**Task statement**.
Reproduce, without any change, the span of lines from the opening of the records below to the line containing "Facility ID:** 100000007173", inclusive.

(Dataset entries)
---*---

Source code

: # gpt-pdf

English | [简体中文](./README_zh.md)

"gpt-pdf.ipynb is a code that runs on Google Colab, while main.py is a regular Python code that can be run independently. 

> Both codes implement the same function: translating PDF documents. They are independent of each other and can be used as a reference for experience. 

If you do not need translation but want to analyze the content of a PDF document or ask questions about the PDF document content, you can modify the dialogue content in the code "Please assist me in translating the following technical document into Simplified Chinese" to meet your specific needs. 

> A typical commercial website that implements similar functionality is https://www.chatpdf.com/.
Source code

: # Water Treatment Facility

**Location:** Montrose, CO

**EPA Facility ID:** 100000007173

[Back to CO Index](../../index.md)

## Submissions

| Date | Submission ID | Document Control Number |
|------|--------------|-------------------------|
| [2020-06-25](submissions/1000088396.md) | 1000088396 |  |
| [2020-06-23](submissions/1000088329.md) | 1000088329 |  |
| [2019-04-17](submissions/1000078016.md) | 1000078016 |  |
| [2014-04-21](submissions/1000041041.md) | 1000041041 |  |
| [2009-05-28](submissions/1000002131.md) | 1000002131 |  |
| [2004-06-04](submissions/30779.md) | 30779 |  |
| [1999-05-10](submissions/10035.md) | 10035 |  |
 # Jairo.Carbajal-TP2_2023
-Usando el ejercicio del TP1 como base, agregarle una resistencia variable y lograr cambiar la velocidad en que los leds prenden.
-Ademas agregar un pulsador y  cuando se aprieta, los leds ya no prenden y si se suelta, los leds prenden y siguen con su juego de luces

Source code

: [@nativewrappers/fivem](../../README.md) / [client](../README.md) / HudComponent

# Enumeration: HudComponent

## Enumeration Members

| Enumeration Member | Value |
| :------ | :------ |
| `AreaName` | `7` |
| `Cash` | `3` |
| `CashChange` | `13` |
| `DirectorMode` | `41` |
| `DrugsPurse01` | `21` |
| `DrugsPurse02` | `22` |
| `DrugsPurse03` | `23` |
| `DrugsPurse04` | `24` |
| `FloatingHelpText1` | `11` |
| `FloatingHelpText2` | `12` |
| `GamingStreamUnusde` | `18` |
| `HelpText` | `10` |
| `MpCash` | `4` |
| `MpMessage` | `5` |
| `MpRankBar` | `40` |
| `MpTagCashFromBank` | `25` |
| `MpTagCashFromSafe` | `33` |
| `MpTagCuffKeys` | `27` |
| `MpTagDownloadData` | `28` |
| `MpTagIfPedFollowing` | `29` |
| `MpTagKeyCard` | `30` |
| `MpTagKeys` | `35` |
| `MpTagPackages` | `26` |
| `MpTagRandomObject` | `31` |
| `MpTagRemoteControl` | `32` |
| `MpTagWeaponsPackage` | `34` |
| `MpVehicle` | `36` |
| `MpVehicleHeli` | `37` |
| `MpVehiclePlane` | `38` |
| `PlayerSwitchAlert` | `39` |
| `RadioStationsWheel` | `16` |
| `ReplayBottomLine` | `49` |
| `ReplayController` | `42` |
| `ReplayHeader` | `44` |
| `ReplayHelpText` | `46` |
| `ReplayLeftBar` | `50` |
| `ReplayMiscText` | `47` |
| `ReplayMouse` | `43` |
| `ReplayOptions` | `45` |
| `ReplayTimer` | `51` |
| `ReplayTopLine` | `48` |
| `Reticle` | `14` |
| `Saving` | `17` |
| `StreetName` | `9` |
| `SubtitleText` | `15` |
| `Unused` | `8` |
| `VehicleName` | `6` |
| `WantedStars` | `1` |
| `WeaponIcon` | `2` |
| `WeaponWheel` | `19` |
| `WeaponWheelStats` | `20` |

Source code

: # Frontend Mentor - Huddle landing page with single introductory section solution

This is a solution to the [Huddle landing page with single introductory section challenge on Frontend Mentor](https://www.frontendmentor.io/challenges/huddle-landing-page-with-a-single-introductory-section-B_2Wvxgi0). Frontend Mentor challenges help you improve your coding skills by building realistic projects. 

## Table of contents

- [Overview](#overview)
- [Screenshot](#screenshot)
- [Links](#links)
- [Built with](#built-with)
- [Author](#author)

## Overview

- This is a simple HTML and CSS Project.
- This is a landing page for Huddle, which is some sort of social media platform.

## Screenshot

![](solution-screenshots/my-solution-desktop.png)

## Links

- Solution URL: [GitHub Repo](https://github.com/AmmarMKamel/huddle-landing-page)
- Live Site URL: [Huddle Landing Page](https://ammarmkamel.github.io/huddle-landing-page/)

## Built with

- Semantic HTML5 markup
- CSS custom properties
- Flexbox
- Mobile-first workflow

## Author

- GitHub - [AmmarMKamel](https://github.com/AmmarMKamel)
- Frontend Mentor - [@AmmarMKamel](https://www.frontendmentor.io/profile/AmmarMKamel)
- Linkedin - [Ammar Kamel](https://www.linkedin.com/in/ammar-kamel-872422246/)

---*---

**Your response**.
Source code

: # gpt-pdf

English | [简体中文](./README_zh.md)

"gpt-pdf.ipynb is a code that runs on Google Colab, while main.py is a regular Python code that can be run independently. 

> Both codes implement the same function: translating PDF documents. They are independent of each other and can be used as a reference for experience. 

If you do not need translation but want to analyze the content of a PDF document or ask questions about the PDF document content, you can modify the dialogue content in the code "Please assist me in translating the following technical document into Simplified Chinese" to meet your specific needs. 

> A typical commercial website that implements similar functionality is https://www.chatpdf.com/.
Source code

: # Water Treatment Facility

**Location:** Montrose, CO

**EPA Facility ID:** 100000007173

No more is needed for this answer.